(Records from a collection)
-----
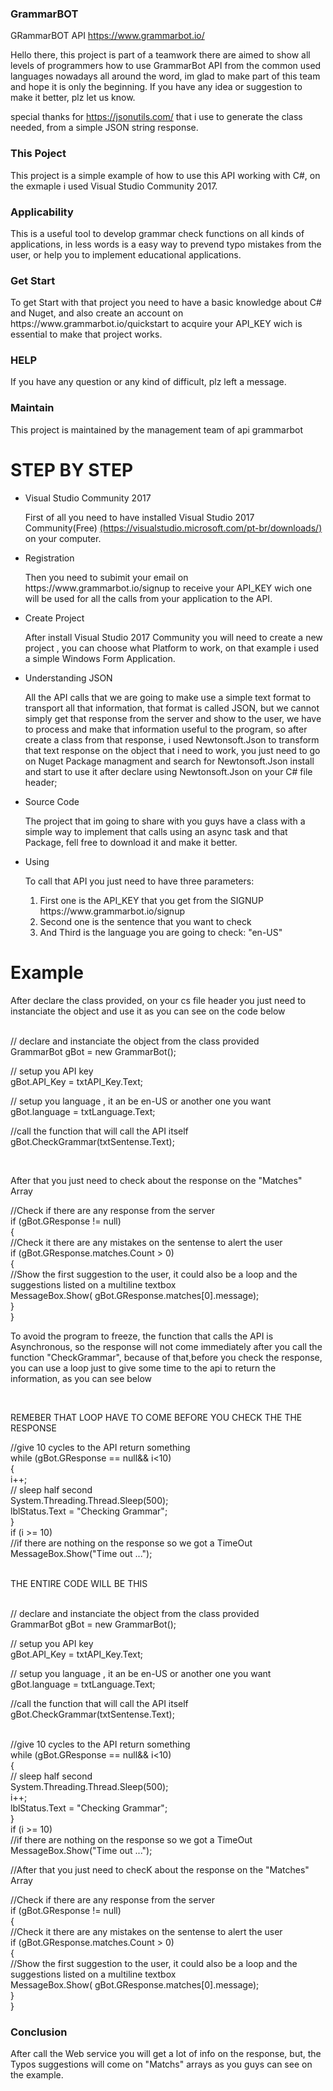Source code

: <h3>GrammarBOT</h3>
GRammarBOT API <a href="https://www.grammarbot.io/">https://www.grammarbot.io/</a>

Hello there, this project is part of a teamwork there are aimed to show all levels of programmers how to use GrammarBot API from 
the common used languages nowadays all around the word, im glad to make part of this team and hope it is only the beginning.
If you have any idea or suggestion to make it better, plz let us know.

special thanks for <a href="https://jsonutils.com/">https://jsonutils.com/</a> that i use to generate the class needed, from a simple JSON string response.

<h3>This Poject</h3>
This project is a simple example of how to use this API working with C#, on the exmaple i used Visual Studio Community 2017.

<h3>Applicability</h3>
This is a useful tool to develop grammar check functions on all kinds of applications, in less words is a easy way to prevend typo mistakes from the user, or help you to implement educational applications.

<h3>Get Start</h3>
To get Start with that project you need to have a basic knowledge about C# and Nuget, and also create an account on https://www.grammarbot.io/quickstart to acquire your API_KEY wich is essential to make that project works.

<h3>HELP</h3>
If you have any question or any kind of difficult, plz left a message.

<h3>Maintain</h3>
This project is maintained by the management team of api grammarbot

<h1>STEP BY STEP</h1>
<p></p>
<ul>
<li>Visual Studio Community 2017</li>
<p>First of all you need to have installed Visual Studio 2017 Community(Free)
<a href="https://visualstudio.microsoft.com/pt-br/downloads/">(https://visualstudio.microsoft.com/pt-br/downloads/)</a> on your computer.</p>

<li>Registration</li>
<p>Then you need to subimit your email on https://www.grammarbot.io/signup to receive your API_KEY wich one will be used for all the calls
from your application to the API.</p>

<li>Create Project</li>
<p>After install Visual Studio 2017 Community you will need to create a new project , you can choose what Platform to work, on that example
i used a simple Windows Form Application.</p>

<li>Understanding JSON</li> 
<p>All the API calls that we are going to make use a simple text format to transport all that information, that format is called JSON,
but we cannot simply get that response from the server and show to the user, we have to process and make that information useful to
the program, so after create a class from that response, i used Newtonsoft.Json to transform that text response on the object that i need
to work, you just need to go on Nuget Package managment and search for Newtonsoft.Json install and start to use it after declare 
using Newtonsoft.Json on your C# file header;</p>

<li>Source Code</li>
<p>The project that im going to share with you guys have a class with a simple way to implement that calls using an async task and that 
Package, fell free to download it and make it better.</p>

<li>Using<lli>
<p>To call that API you just need to have three parameters:</p>
<ol>
<li>First one is the API_KEY that you get from the SIGNUP https://www.grammarbot.io/signup</li>
<li>Second one is the sentence that you want to check</li>
<li>And Third is the language you are going to check: "en-US"</li>
<ol>
</ul>
<h1>Example</h1>
<p>After declare the class provided, on your cs file header you just need to instanciate the object and use it as you can see on the code below</p>
  <br />  
  // declare and instanciate the object from the class provided<br />
  GrammarBot gBot = new GrammarBot();<br />
  
  // setup you API key <br />
  gBot.API_Key = txtAPI_Key.Text;<br />
  
  // setup you language , it an be en-US or another one you want <br />
  gBot.language = txtLanguage.Text;<br />
  
  //call the function that will call the API itself <br />
  gBot.CheckGrammar(txtSentense.Text);<br />
  
  <br />
  <p>After that you just need to check about the response on the "Matches" Array </p>
  
  //Check if there are any response from the server<br />
  if (gBot.GResponse != null)<br />
  {<br />
      //Check it there are any mistakes on the sentense to alert the user<br />
      if (gBot.GResponse.matches.Count > 0)<br />
      {<br />
          //Show the first suggestion to the user, it could also be a loop and 
          the suggestions listed on a multiline textbox<br />
          MessageBox.Show( gBot.GResponse.matches[0].message);<br />
      }<br />
  }<br />

<p>To avoid the program to freeze, the function that calls the API is Asynchronous, so the response will not come immediately
 after you call the function "CheckGrammar", because of that,before you check the response, you can use a loop just to give some time to the api to return the information, as you can see below<p/>
 <br />
 <p>REMEBER THAT LOOP HAVE TO COME BEFORE YOU CHECK THE THE RESPONSE</p> 
 
 //give 10 cycles to the API return something<br />
 while (gBot.GResponse == null&& i<10)<br />
{<br />
    i++;<br />
    // sleep half second<br />
    System.Threading.Thread.Sleep(500);<br />
    lblStatus.Text = "Checking Grammar";<br />
}<br />
if (i >= 10)<br />
//if there are nothing on the response so we got a TimeOut<br />
    MessageBox.Show("Time out ...");<br />
    <br />
    
 <p>THE ENTIRE CODE WILL BE THIS</p> 
 <br />  
  // declare and instanciate the object from the class provided<br />
  GrammarBot gBot = new GrammarBot();<br />
  
  // setup you API key <br />
  gBot.API_Key = txtAPI_Key.Text;<br />
  
  // setup you language , it an be en-US or another one you want <br />
  gBot.language = txtLanguage.Text;<br />
  
  //call the function that will call the API itself <br />
  gBot.CheckGrammar(txtSentense.Text);<br />
  
   <br />
 //give 10 cycles to the API return something<br />
 while (gBot.GResponse == null&& i<10)<br />
{<br />
    // sleep half second<br />
    System.Threading.Thread.Sleep(500);<br />
    i++;<br />
    lblStatus.Text = "Checking Grammar";<br />
}<br />
if (i >= 10)<br />
//if there are nothing on the response so we got a TimeOut<br />
    MessageBox.Show("Time out ...");<br />
    
  <p>//After that you just need to checK about the response on the "Matches" Array </p>  
  //Check if there are any response from the server<br />
  if (gBot.GResponse != null)<br />
  {<br />
      //Check it there are any mistakes on the sentense to alert the user<br />
      if (gBot.GResponse.matches.Count > 0)<br />
      {<br />
          //Show the first suggestion to the user, it could also be a loop and 
          the suggestions listed on a multiline textbox<br />
          MessageBox.Show( gBot.GResponse.matches[0].message);<br />
      }<br />
  }<br />
    

<h3>Conclusion</h3>
  
<p>After call the Web service you will get a lot of info on the response, but, the Typos suggestions will come on "Matchs" arrays
as you guys can see on the example.</p>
-----
## About this exercise
Look over the records above, and wherever a line contains the string "Community", copy that line.

## Task response
This project is a simple example of how to use this API working with C#, on the exmaple i used Visual Studio Community 2017.
<li>Visual Studio Community 2017</li>
<p>First of all you need to have installed Visual Studio 2017 Community(Free)
<p>After install Visual Studio 2017 Community you will need to create a new project , you can choose what Platform to work, on that example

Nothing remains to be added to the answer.